Fire beetle infestation leads to logging

Canim Lake Band foresters meet with South shore residents

CRD Area H Director Margo Wagner says about a dozen South Canim Lake area residents turned out for a meeting she’d arranged with the Canim Lake Band Forestry Department to discuss area logging to help control a fir beetle infestation.

About a month after that meeting, the band’s forestry experts supplied her with more details on what they’d found at the site, Wagner explains.

“I got a call from [Canim Lake Band timber operations manager] John Kalmakoff … saying that they had sent somebody up there and it was a ‘severe’ infestation.”

Wagner persists in this categorization despite a previous statement by Forests, Lands and Natural Resource Operations public affairs officer Greig Bethel that disagreed with her description of “severe infestation” along S. Canim Lake Road – calling it instead a “periodic outbreak.”

See related story headlined Douglas fir beetles infesting Canim Lake areas on the front page of the Nov. 3 edition of the 100 Mile House Free Press.

Recently, Kalmakoff reported to her that his crews had seen something like 1,000 beetle-killed Douglas fir trees in just a one-to-two kilometre area, Wagner says, adding this meets “the parameters of a severe infestation.”

“They are going to do some selected logging of the infected trees … in this severe area, just kind of up behind Canim Lake Store, that probably stretches for about four or five kilometres in the Crown land.”

The Area H Director says this is an “extremely steep area” but she was also informed the crews will use an existing old logging road to do the initial selecting clearing, and then attempt to utilize some smaller side trails.

Then, the band’s forestry crews are also going to prepare some live bait trees along the border by the private property, which mimic the beetle’s MCH pheromone and, hopefully, indicate to other beetles that the tree is full and deter further infestation, she explains.

“That is to prevent the beetle from coming down more into private property, but the problem there is it’s a seasonal fix, so whether the [provincial] government will pay to do it again, I don’t know.”

Wagner says she and the band are hoping this will get the fir beetles under control, but if it doesn’t, residents can expect to see more logging up there.

The concerns she heard from other residents of the area – also her neighbourhood – was the protection of the water sources (most depend on artesian wells fed by surface/lake water) and retaining land stability on the steep slope.

Wagner says she did bring this up, and was assured the band’s foresters are “well aware” and understand these issues, and also share these concerns, so will manage this as best they can.

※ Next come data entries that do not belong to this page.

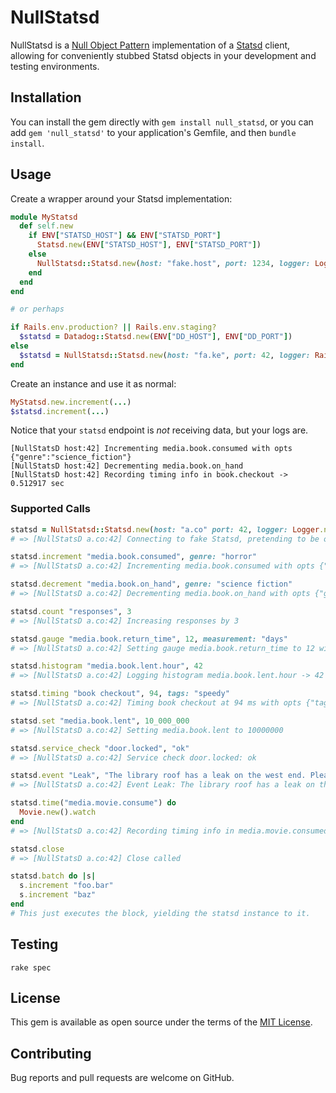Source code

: # NullStatsd

NullStatsd is a [Null Object Pattern](https://en.wikipedia.org/wiki/Null_object_pattern)
implementation of a [Statsd](https://github.com/statsd/statsd) client, allowing for
conveniently stubbed Statsd objects in your development and testing environments.

## Installation

You can install the gem directly with `gem install null_statsd`, or you can add
`gem 'null_statsd'` to your application's Gemfile, and then `bundle install`.

## Usage

Create a wrapper around your Statsd implementation:

```ruby
module MyStatsd
  def self.new
    if ENV["STATSD_HOST"] && ENV["STATSD_PORT"]
      Statsd.new(ENV["STATSD_HOST"], ENV["STATSD_PORT"])
    else
      NullStatsd::Statsd.new(host: "fake.host", port: 1234, logger: Logger.new($stderr))
    end
  end
end

# or perhaps

if Rails.env.production? || Rails.env.staging?
  $statsd = Datadog::Statsd.new(ENV["DD_HOST"], ENV["DD_PORT"])
else
  $statsd = NullStatsd::Statsd.new(host: "fa.ke", port: 42, logger: Rails.logger)
end
```

Create an instance and use it as normal:

```ruby
MyStatsd.new.increment(...)
$statsd.increment(...)
```

Notice that your `statsd` endpoint is _not_ receiving data, but your logs are.

```text
[NullStatsD host:42] Incrementing media.book.consumed with opts {"genre":"science_fiction"}
[NullStatsD host:42] Decrementing media.book.on_hand
[NullStatsD host:42] Recording timing info in book.checkout -> 0.512917 sec
```

### Supported Calls

```ruby
statsd = NullStatsd::Statsd.new(host: "a.co" port: 42, logger: Logger.new($stdout))
# => [NullStatsD a.co:42] Connecting to fake Statsd, pretending to be on fake.com:4242

statsd.increment "media.book.consumed", genre: "horror"
# => [NullStatsD a.co:42] Incrementing media.book.consumed with opts {"genre":"horror"}

statsd.decrement "media.book.on_hand", genre: "science fiction"
# => [NullStatsD a.co:42] Decrementing media.book.on_hand with opts {"genre":"science fiction"}

statsd.count "responses", 3
# => [NullStatsD a.co:42] Increasing responses by 3

statsd.gauge "media.book.return_time", 12, measurement: "days"
# => [NullStatsD a.co:42] Setting gauge media.book.return_time to 12 with opts {"measurement":"days"}

statsd.histogram "media.book.lent.hour", 42
# => [NullStatsD a.co:42] Logging histogram media.book.lent.hour -> 42

statsd.timing "book checkout", 94, tags: "speedy"
# => [NullStatsD a.co:42] Timing book checkout at 94 ms with opts {"tags":"speedy"}

statsd.set "media.book.lent", 10_000_000
# => [NullStatsD a.co:42] Setting media.book.lent to 10000000

statsd.service_check "door.locked", "ok"
# => [NullStatsD a.co:42] Service check door.locked: ok

statsd.event "Leak", "The library roof has a leak on the west end. Please take care"
# => [NullStatsD a.co:42] Event Leak: The library roof has a leak on the west end. Please take care

statsd.time("media.movie.consume") do
  Movie.new().watch
end
# => [NullStatsD a.co:42] Recording timing info in media.movie.consumed -> 12323.23 sec

statsd.close
# => [NullStatsD a.co:42] Close called

statsd.batch do |s|
  s.increment "foo.bar"
  s.increment "baz"
end
# This just executes the block, yielding the statsd instance to it.
```

## Testing

`rake spec`

## License

This gem is available as open source under the terms of the [MIT License](LICENSE.txt).

## Contributing

Bug reports and pull requests are welcome on GitHub.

Many residents have signed a letter of support for the band’s logging she prepared unofficially (as a resident, not a CRD director), which also re-iterated these two concerns, she adds.

“I want to say how much the [neighbourhood residents] appreciate the absolutely phenomenal engagement by the Canim Lake Band.

“Because, honestly, they didn’t need to contact us at all – this is Crown land and part of their forest management license area, and it will also be part of their aboriginal/First Nations title.”

Wagner says she and her neighbours hope to rescue the old growth Douglas fir trees in the area, many of them on their private property or enjoyed in their own backyards.

No response was received from requests for comment from Canim Lake Band to press time.